The GM-DaimlerChrysler agreement should be signed within the next several weeks, said Kyle Johnson, a spokesman for GM, the world's largest automaker. The Wall Street Journal reported that GM might be considering cooperating with Toyota as well on an engine that uses both gasoline and electricity for propulsion.

Toyota Chairman Hiroshi Okuda wouldn't comment on the report Monday in Tokyo.

"We have our own alternative technology for hybrids; we have not talked to Toyota about hybrids," Johnson said.

DaimlerChrysler expects the formal agreement within a month, said Cole Quinnell, a spokesman for the German automaker's Chrysler Group unit, based in Auburn Hills. He said his company hasn't had discussions with Toyota on hybrids.

GM and DaimlerChrysler of Stuttgart, Germany, said Dec. 13 they plan to jointly develop a hybrid power system. They expect their first hybrid models in 2007, 10 years after Toyota, the world's second-largest automaker, introduced the first hybrid in Japan. U.S. hybrid sales rose to 35,474 in the first quarter from 16,807 in the same period a year earlier.

U.S. unleaded gasoline prices rose 48 percent this year through the end of April, putting pressure on automakers to provide more fuel-efficient cars and trucks.

More to come

Chrysler Chief Executive Dieter Zetsche said in March that he expects at least one other automaker to join the GM-DaimlerChrysler hybrid program this year. He wouldn't identify the automaker.

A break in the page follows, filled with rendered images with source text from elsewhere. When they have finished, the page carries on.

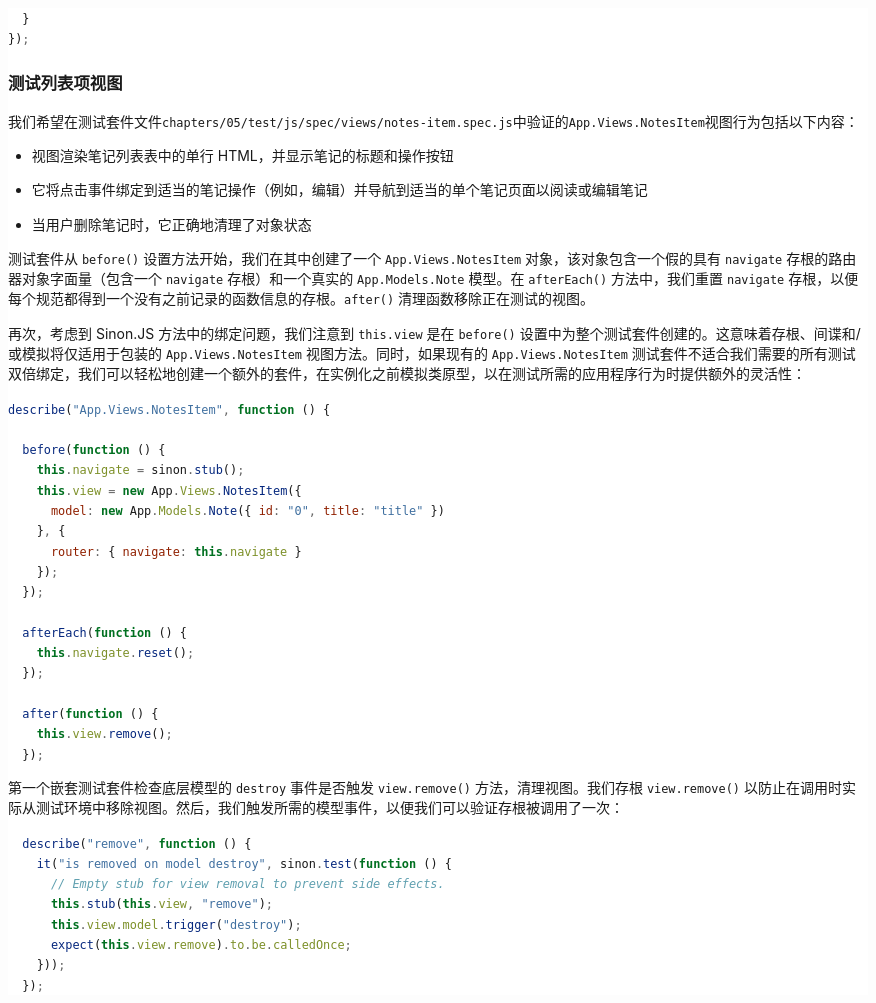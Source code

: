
 ```js
  }
});
```

### 测试列表项视图

我们希望在测试套件文件`chapters/05/test/js/spec/views/notes-item.spec.js`中验证的`App.Views.NotesItem`视图行为包括以下内容：

+   视图渲染笔记列表表中的单行 HTML，并显示笔记的标题和操作按钮

+   它将点击事件绑定到适当的笔记操作（例如，编辑）并导航到适当的单个笔记页面以阅读或编辑笔记

+   当用户删除笔记时，它正确地清理了对象状态

测试套件从 `before()` 设置方法开始，我们在其中创建了一个 `App.Views.NotesItem` 对象，该对象包含一个假的具有 `navigate` 存根的路由器对象字面量（包含一个 `navigate` 存根）和一个真实的 `App.Models.Note` 模型。在 `afterEach()` 方法中，我们重置 `navigate` 存根，以便每个规范都得到一个没有之前记录的函数信息的存根。`after()` 清理函数移除正在测试的视图。

再次，考虑到 Sinon.JS 方法中的绑定问题，我们注意到 `this.view` 是在 `before()` 设置中为整个测试套件创建的。这意味着存根、间谍和/或模拟将仅适用于包装的 `App.Views.NotesItem` 视图方法。同时，如果现有的 `App.Views.NotesItem` 测试套件不适合我们需要的所有测试双倍绑定，我们可以轻松地创建一个额外的套件，在实例化之前模拟类原型，以在测试所需的应用程序行为时提供额外的灵活性：

```js
describe("App.Views.NotesItem", function () {

  before(function () {
    this.navigate = sinon.stub();
    this.view = new App.Views.NotesItem({
      model: new App.Models.Note({ id: "0", title: "title" })
    }, {
      router: { navigate: this.navigate }
    });
  });

  afterEach(function () {
    this.navigate.reset();
  });

  after(function () {
    this.view.remove();
  });
```

第一个嵌套测试套件检查底层模型的 `destroy` 事件是否触发 `view.remove()` 方法，清理视图。我们存根 `view.remove()` 以防止在调用时实际从测试环境中移除视图。然后，我们触发所需的模型事件，以便我们可以验证存根被调用了一次：

```js
  describe("remove", function () {
    it("is removed on model destroy", sinon.test(function () {
      // Empty stub for view removal to prevent side effects.
      this.stub(this.view, "remove");
      this.view.model.trigger("destroy");
      expect(this.view.remove).to.be.calledOnce;
    }));
  });
```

Peter Butterfield, chief executive of Kia Motors Corp.'s U.S. unit, said May 3 that Seoul-based Kia will have a hybrid model by 2006 or early 2007.

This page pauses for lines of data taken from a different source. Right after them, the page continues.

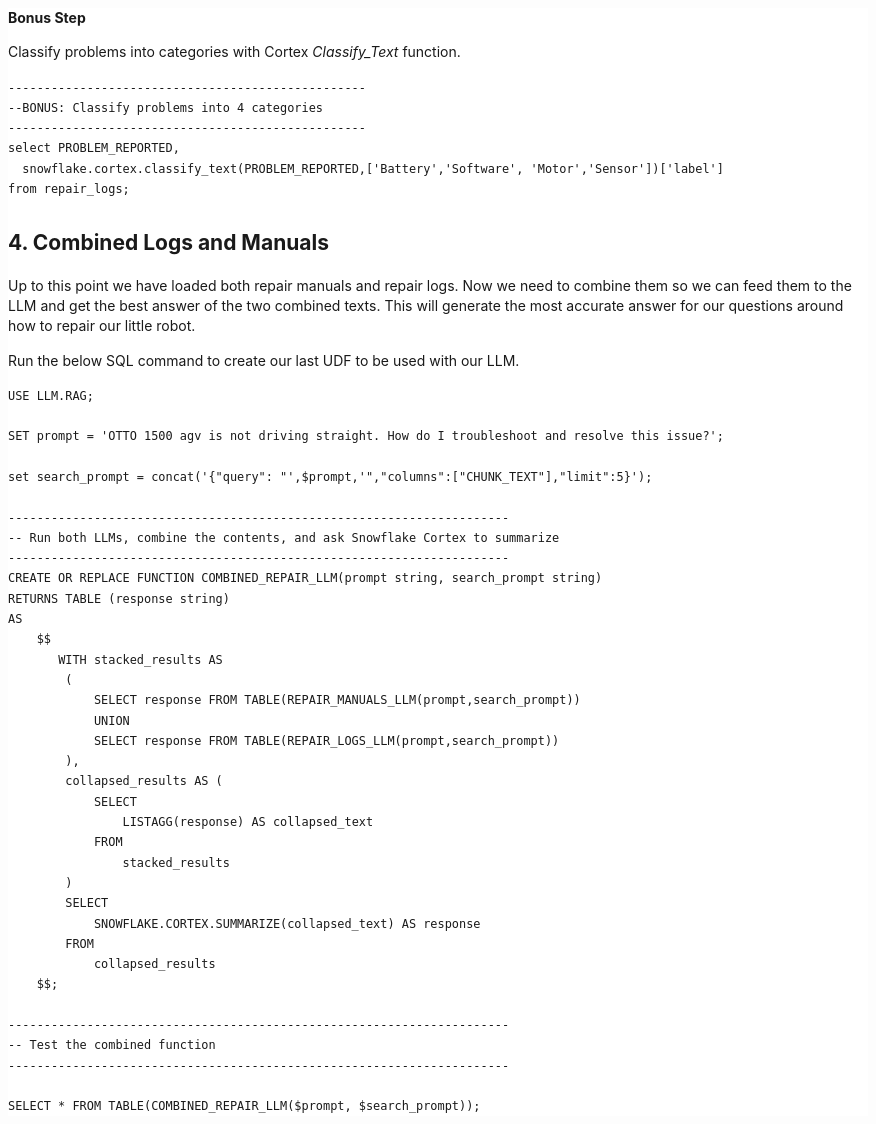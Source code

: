 **Bonus Step**

Classify problems into categories with Cortex *Classify\_Text* function.

```
--------------------------------------------------
--BONUS: Classify problems into 4 categories
--------------------------------------------------
select PROBLEM_REPORTED, 
  snowflake.cortex.classify_text(PROBLEM_REPORTED,['Battery','Software', 'Motor','Sensor'])['label'] 
from repair_logs;
```

##
## **4. Combined Logs and Manuals**

Up to this point we have loaded both repair manuals and repair logs. Now we need to combine them so we can feed them to the LLM and get the best answer of the two combined texts. This will generate the most accurate answer for our questions around how to repair our little robot.

Run the below SQL command to create our last UDF to be used with our LLM.

```
USE LLM.RAG;

SET prompt = 'OTTO 1500 agv is not driving straight. How do I troubleshoot and resolve this issue?';

set search_prompt = concat('{"query": "',$prompt,'","columns":["CHUNK_TEXT"],"limit":5}');

----------------------------------------------------------------------
-- Run both LLMs, combine the contents, and ask Snowflake Cortex to summarize
----------------------------------------------------------------------  
CREATE OR REPLACE FUNCTION COMBINED_REPAIR_LLM(prompt string, search_prompt string)
RETURNS TABLE (response string)
AS
    $$
       WITH stacked_results AS
        (
            SELECT response FROM TABLE(REPAIR_MANUALS_LLM(prompt,search_prompt)) 
            UNION
            SELECT response FROM TABLE(REPAIR_LOGS_LLM(prompt,search_prompt))
        ),
        collapsed_results AS (
            SELECT 
                LISTAGG(response) AS collapsed_text 
            FROM 
                stacked_results
        )
        SELECT
            SNOWFLAKE.CORTEX.SUMMARIZE(collapsed_text) AS response
        FROM
            collapsed_results
    $$;

----------------------------------------------------------------------
-- Test the combined function
----------------------------------------------------------------------  
        
SELECT * FROM TABLE(COMBINED_REPAIR_LLM($prompt, $search_prompt));

```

U.S. sales of some of the biggest sport-utility vehicles, such as Ford Motor Co.'s Explorer and GM's Suburban, declined last year and in the first four months of 2005. Sales are rising for smaller truck models that travel farther on a gallon of fuel, such as the Kia Sportage and Honda Motor Co.'s CR-V.

Toyota, the world's second-largest automaker, and Honda, Japan's third biggest, combined estimate they may sell as many as 200,000 hybrids this year.

Ford began selling its first hybrid, the Escape SUV, in September 2004, using some of its own technology and some licensed by Toyota.

Sales figures

Toyota's Prius car accounted for 34,225 U.S. sales through April. Hondasold 14,604 gasoline-electric Civic, Accord and Insight cars, and Ford sold 5,274 of its hybrid Escape SUVs.

In April, U.S. sales of hybrids reached 20,974, the highest one-month level since Toyota and Honda began selling the models in the United States five years ago.

April demand for the Prius nearly tripled from a year earlier, to 11,345, and the company also sold 2,345 of its new Lexus RX 400h hybrid SUVs.